When your Views are located in separate assemblies or have custom constructors, the ViewType attribute is not sufficient. In these cases, use one of the following approaches:

IViewService

Cast your navigation Service instance to the DevExpress.Utils.MVVM.UI.IViewService interface.

var service = DevExpress.Utils.MVVM.Services.DocumentManagerService.Create(tabbedView1);
var viewService = service as DevExpress.Utils.MVVM.UI.IViewService;
mvvmContext1.RegisterService(service);

After that, handle the QueryView event to dynamically assign Views depending on the required View type.

viewService.QueryView += (s, e) =>
{
    if(e.ViewType == "View1")
        e.Result = new Views.View1();
    //...
};

To specify which View type is required, you need to implement the corresponding logic in your navigation ViewModel. For instance, the code below enumerates all available Views as items within the Modules collection.

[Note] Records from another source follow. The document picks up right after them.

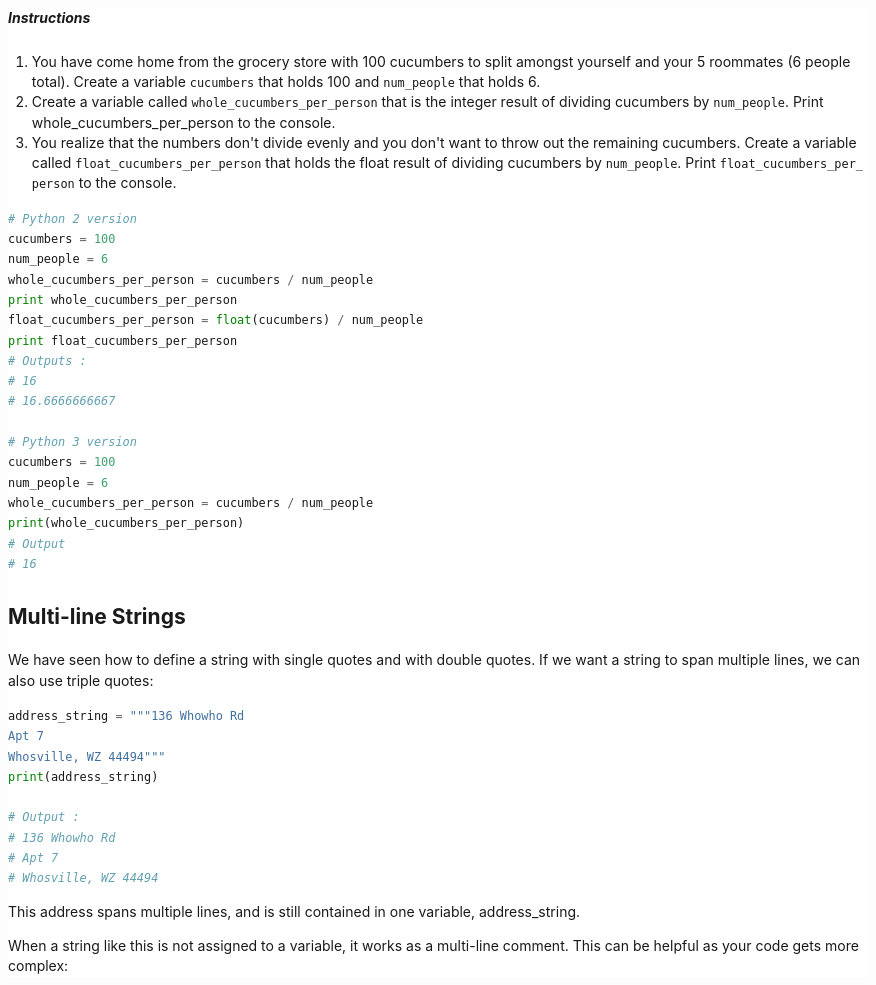 
##### Instructions
1. You have come home from the grocery store with 100 cucumbers to split amongst yourself and your 5 roommates (6 people total). Create a variable `cucumbers` that holds 100 and `num_people` that holds 6.
2. Create a variable called `whole_cucumbers_per_person` that is the integer result of dividing cucumbers by `num_people`. Print whole_cucumbers_per_person to the console.
3. You realize that the numbers don't divide evenly and you don't want to throw out the remaining cucumbers. Create a variable called `float_cucumbers_per_person` that holds the float result of dividing cucumbers by `num_people`. Print `float_cucumbers_per_person` to the console.

```python
# Python 2 version
cucumbers = 100
num_people = 6
whole_cucumbers_per_person = cucumbers / num_people
print whole_cucumbers_per_person
float_cucumbers_per_person = float(cucumbers) / num_people
print float_cucumbers_per_person
# Outputs :
# 16
# 16.6666666667

# Python 3 version
cucumbers = 100
num_people = 6
whole_cucumbers_per_person = cucumbers / num_people
print(whole_cucumbers_per_person)
# Output
# 16
```


## Multi-line Strings
We have seen how to define a string with single quotes and with double quotes. If we want a string to span multiple lines, we can also use triple quotes:


```python
address_string = """136 Whowho Rd
Apt 7
Whosville, WZ 44494"""
print(address_string)

# Output :
# 136 Whowho Rd
# Apt 7
# Whosville, WZ 44494
```
This address spans multiple lines, and is still contained in one variable, address_string.

When a string like this is not assigned to a variable, it works as a multi-line comment. This can be helpful as your code gets more complex:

public class MyNavigationViewModel {
    protected IDocumentManagerService DocumentManagerService {
        get { return this.GetService<IDocumentManagerService>(); }
    }
    //Lists all available view types
    public string[] Modules {
        get { return new string[] { "View1", "View2", "View3" }; }
    }
    //Bind this command to required UI elements to create and display a document
    public void Show(string moduleName) {
        var document = DocumentManagerService.CreateDocument(moduleName, null, this);
        if(document != null) {
            document.Title = moduleName;
            document.Show();}
    }
}

Control APIs

You can use an API of individual View controls that your navigation Service manages. For example, if Views should be displayed as DocumentManager tabs, handle the BaseView.QueryControl event to populate Documents. The View type is stored as the Document.ControlName property value.

var service = DevExpress.Utils.MVVM.Services.DocumentManagerService.Create(tabbedView1);
mvvmContext1.RegisterService(service);

tabbedView1.QueryControl += (s, e) =>
{
    if(e.Document.ControlName == "View 2")
        e.Control = new Views.View2();
    //...
};

IViewLocator

All DevExpress navigation services use the DevExpress.Utils.MVVM.UI.IViewLocator service to find and manage required Views. You can create your own custom implementation of this service and register it (either locally or globally) to change the way it works with application Views. See this article to learn how to implement and register custom services: Services.